Economic concerns were always likely to cause hesitancy in a country whose collective memory still links the “economic miracle” of the 1950s to the prowess of carmakers such as Volkswagen and BMW.
Roughly every 50th worker in Germany is directly employed in the automobile industry. Some economic forecasters fear the switch to electric will not only spell redundancy for traditional car mechanics but also hit medium-sized suppliers.

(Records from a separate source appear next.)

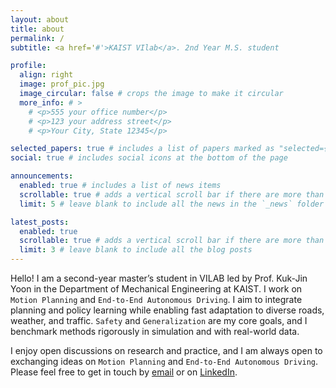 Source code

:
 ```yaml
---
layout: about
title: about
permalink: /
subtitle: <a href='#'>KAIST VIlab</a>. 2nd Year M.S. student

profile:
  align: right
  image: prof_pic.jpg
  image_circular: false # crops the image to make it circular
  more_info: # >
    # <p>555 your office number</p>
    # <p>123 your address street</p>
    # <p>Your City, State 12345</p>

selected_papers: true # includes a list of papers marked as "selected={true}"
social: true # includes social icons at the bottom of the page

announcements:
  enabled: true # includes a list of news items
  scrollable: true # adds a vertical scroll bar if there are more than 3 news items
  limit: 5 # leave blank to include all the news in the `_news` folder

latest_posts:
  enabled: true
  scrollable: true # adds a vertical scroll bar if there are more than 3 new posts items
  limit: 3 # leave blank to include all the blog posts
---
```


Hello! I am a second-year master’s student in VILAB led by Prof. Kuk-Jin Yoon in the Department of Mechanical Engineering at KAIST. I work on `Motion Planning` and `End-to-End Autonomous Driving`. I aim to integrate planning and policy learning while enabling fast adaptation to diverse roads, weather, and traffic. `Safety` and `Generalization` are my core goals, and I benchmark methods rigorously in simulation and with real-world data.

I enjoy open discussions on research and practice, and I am always open to exchanging ideas on `Motion Planning` and `End-to-End Autonomous Driving`. Please feel free to get in touch by [email](mailto:dlrldnjs@kaist.ac.kr) or on [LinkedIn](www.linkedin.com/in/giwon-lee-515911336).

<!-- Write your biography here. Tell the world about yourself. Link to your favorite [subreddit](http://reddit.com). You can put a picture in, too. The code is already in, just name your picture `prof_pic.jpg` and put it in the `img/` folder.

Put your address / P.O. box / other info right below your picture. You can also disable any of these elements by editing `profile` property of the YAML header of your `_pages/about.md`. Edit `_bibliography/papers.bib` and Jekyll will render your [publications page](/al-folio/publications/) automatically.

Link to your social media connections, too. This theme is set up to use [Font Awesome icons](https://fontawesome.com/) and [Academicons](https://jpswalsh.github.io/academicons/), like the ones below. Add your Facebook, Twitter, LinkedIn, Google Scholar, or just disable all of them. -->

When Steve Dumke joined fellow Berlin-Brandenburg Electric members at a lakeside hotel in Strausberg, it was a Tesla Model Y and an electric Ford Mustang that had EV enthusiasts begging for a ride. Out of 15 vehicles lining up on the car park, only two were German marques.
Yet even in Germany the situation is changing rapidly. Purchasing incentives linked to last year’s pandemic stimulus package led to registrations of pure electric cars increasing by more than 300% year on year, and in July electric cars on German roads crossed the 1m threshold, missing a 12-year-old target by only a few months.
“Germany’s chances of becoming a champion of electric mobility are not perfect, but they are still pretty good,” said Patrick Plotz, a transport economist at the Fraunhofer Institute in Karlsruhe. “The big manufacturers have finally clocked to what’s at stake.”
Yet to win over the country’s car lovers completely, politicians and business leaders may have to listen more carefully to early adopters like Steve Dumke.
Other than high retail prices, the main big obstacle that prevented ordinary drivers from switching to electric was a fear of getting stranded between A and B, said the chef turned YouTuber.
“When someone like Olaf Scholz says we need to have a fast charging point at every petrol station, you can tell he how rarely he uses the electric car he’s supposed to have in his garage,” says Dumke, who lives in a rented fourth-floor flat and cannot charge his car at home.
“What we need are lots more normal, slow but cheap charging points in areas where people actually live. Steht er, dann ladt er, that has to be the motto: when you’re parking, you’re charging.”
On the weekend Germany goes to the polls, his club is fielding a team in the E-Cannonball, a 70-car rally from Berlin to Munich organised by Ove Kroger, a former drag racer. Those who cross the finishing line first won’t be automatic winners, he explains, a surprise perhaps in the only country in the western world not to have a maximum motorway speed limit.
Instead, the trophy will be awarded to those who complete the journey with the fewest amount of charging stops. All type of EVs are permitted: to level the playing field, cars with more powerful batteries must have 50% of power at the start and finish lines.
“Use your head, not your lead foot, that’s the message,” Kroger says.